▶ _DATA RECORDS_:
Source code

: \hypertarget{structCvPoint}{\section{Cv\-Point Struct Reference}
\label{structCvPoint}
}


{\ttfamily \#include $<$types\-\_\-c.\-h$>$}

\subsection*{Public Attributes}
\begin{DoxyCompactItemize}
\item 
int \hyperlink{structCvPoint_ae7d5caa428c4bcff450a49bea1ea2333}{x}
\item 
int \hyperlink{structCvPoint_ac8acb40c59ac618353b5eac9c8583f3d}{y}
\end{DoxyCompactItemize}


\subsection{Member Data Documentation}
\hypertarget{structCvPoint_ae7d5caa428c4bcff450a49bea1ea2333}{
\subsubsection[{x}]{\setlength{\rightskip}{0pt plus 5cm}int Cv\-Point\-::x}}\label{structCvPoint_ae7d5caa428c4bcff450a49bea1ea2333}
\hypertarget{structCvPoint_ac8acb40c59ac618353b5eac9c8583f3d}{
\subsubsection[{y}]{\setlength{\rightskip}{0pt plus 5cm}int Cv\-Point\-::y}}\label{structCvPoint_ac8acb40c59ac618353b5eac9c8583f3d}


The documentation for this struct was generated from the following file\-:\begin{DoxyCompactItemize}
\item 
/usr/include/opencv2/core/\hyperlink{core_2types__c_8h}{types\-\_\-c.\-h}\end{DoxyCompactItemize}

▶ _PROBLEM DESCRIPTION_: Each line of the listing has to be reproduced exactly.

▶ _EXPECTED ANSWER_:
Source code

: \hypertarget{structCvPoint}{\section{Cv\-Point Struct Reference}
\label{structCvPoint}
}


{\ttfamily \#include $<$types\-\_\-c.\-h$>$}

\subsection*{Public Attributes}
\begin{DoxyCompactItemize}
\item 
int \hyperlink{structCvPoint_ae7d5caa428c4bcff450a49bea1ea2333}{x}
\item 
int \hyperlink{structCvPoint_ac8acb40c59ac618353b5eac9c8583f3d}{y}
\end{DoxyCompactItemize}


\subsection{Member Data Documentation}
\hypertarget{structCvPoint_ae7d5caa428c4bcff450a49bea1ea2333}{
\subsubsection[{x}]{\setlength{\rightskip}{0pt plus 5cm}int Cv\-Point\-::x}}\label{structCvPoint_ae7d5caa428c4bcff450a49bea1ea2333}
\hypertarget{structCvPoint_ac8acb40c59ac618353b5eac9c8583f3d}{
\subsubsection[{y}]{\setlength{\rightskip}{0pt plus 5cm}int Cv\-Point\-::y}}\label{structCvPoint_ac8acb40c59ac618353b5eac9c8583f3d}


The documentation for this struct was generated from the following file\-:\begin{DoxyCompactItemize}
\item 
/usr/include/opencv2/core/\hyperlink{core_2types__c_8h}{types\-\_\-c.\-h}\end{DoxyCompactItemize}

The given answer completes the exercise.